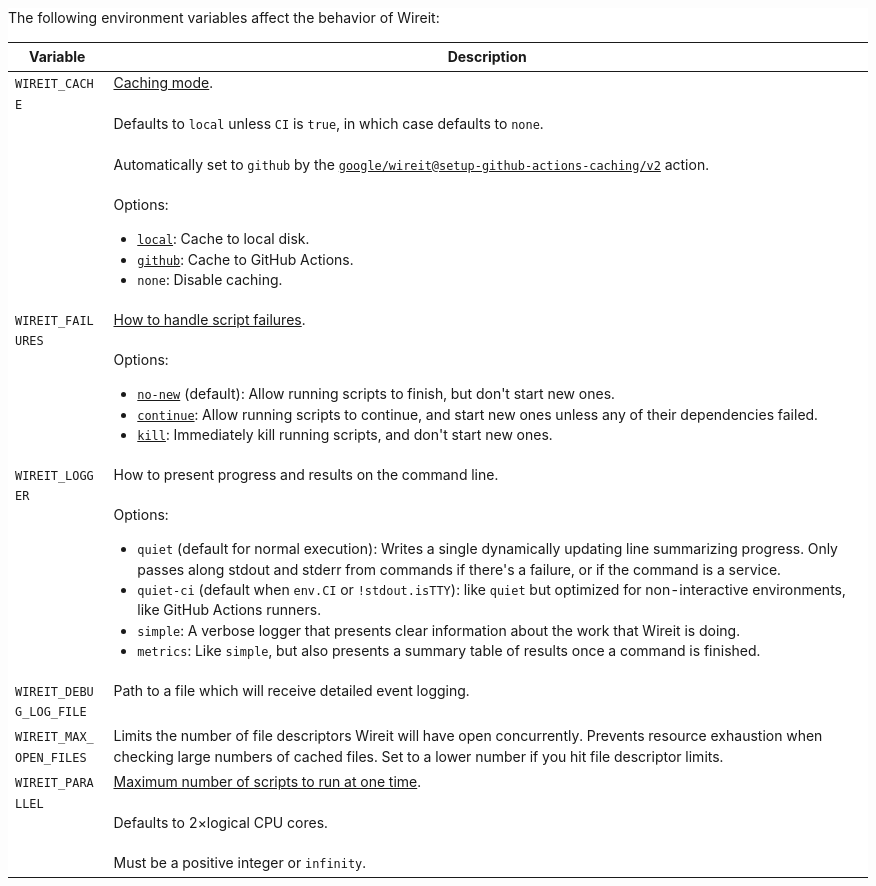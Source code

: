 The following environment variables affect the behavior of Wireit:

| Variable                | Description                                                                                                                                                                                                                                                                                                                                                                                                                                                                                                                                                                                                                                                                               |
| ----------------------- | ----------------------------------------------------------------------------------------------------------------------------------------------------------------------------------------------------------------------------------------------------------------------------------------------------------------------------------------------------------------------------------------------------------------------------------------------------------------------------------------------------------------------------------------------------------------------------------------------------------------------------------------------------------------------------------------- |
| `WIREIT_CACHE`          | [Caching mode](#caching).<br><br>Defaults to `local` unless `CI` is `true`, in which case defaults to `none`.<br><br>Automatically set to `github` by the [`google/wireit@setup-github-actions-caching/v2`](#github-actions-caching) action.<br><br>Options:<ul><li>[`local`](#local-caching): Cache to local disk.</li><li>[`github`](#github-actions-caching): Cache to GitHub Actions.</li><li>`none`: Disable caching.</li></ul>                                                                                                                                                                                                                                                      |
| `WIREIT_FAILURES`       | [How to handle script failures](#failures-and-errors).<br><br>Options:<br><ul><li>[`no-new`](#failures-and-errors) (default): Allow running scripts to finish, but don't start new ones.</li><li>[`continue`](#continue): Allow running scripts to continue, and start new ones unless any of their dependencies failed.</li><li>[`kill`](#kill): Immediately kill running scripts, and don't start new ones.</li></ul>                                                                                                                                                                                                                                                                   |
| `WIREIT_LOGGER`         | How to present progress and results on the command line.<br><br>Options:<br><ul><li>`quiet` (default for normal execution): Writes a single dynamically updating line summarizing progress. Only passes along stdout and stderr from commands if there's a failure, or if the command is a service.</li><li>`quiet-ci` (default when `env.CI` or `!stdout.isTTY`): like `quiet` but optimized for non-interactive environments, like GitHub Actions runners.</li><li>`simple`: A verbose logger that presents clear information about the work that Wireit is doing.</li><li>`metrics`: Like `simple`, but also presents a summary table of results once a command is finished.</li></ul> |
| `WIREIT_DEBUG_LOG_FILE` | Path to a file which will receive detailed event logging.                                                                                                                                                                                                                                                                                                                                                                                                                                                                                                                                                                                                                                 |
| `WIREIT_MAX_OPEN_FILES` | Limits the number of file descriptors Wireit will have open concurrently. Prevents resource exhaustion when checking large numbers of cached files. Set to a lower number if you hit file descriptor limits.                                                                                                                                                                                                                                                                                                                                                                                                                                                                              |
| `WIREIT_PARALLEL`       | [Maximum number of scripts to run at one time](#parallelism).<br><br>Defaults to 2×logical CPU cores.<br><br>Must be a positive integer or `infinity`.                                                                                                                                                                                                                                                                                                                                                                                                                                                                                                                                    |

⁂

Task to complete: Your answer must be the lines from the opening line of the entries through the line holding "The following environment", written out exactly and without any picture.

Your solution:
Source code

: The following environment variables affect the behavior of Wireit:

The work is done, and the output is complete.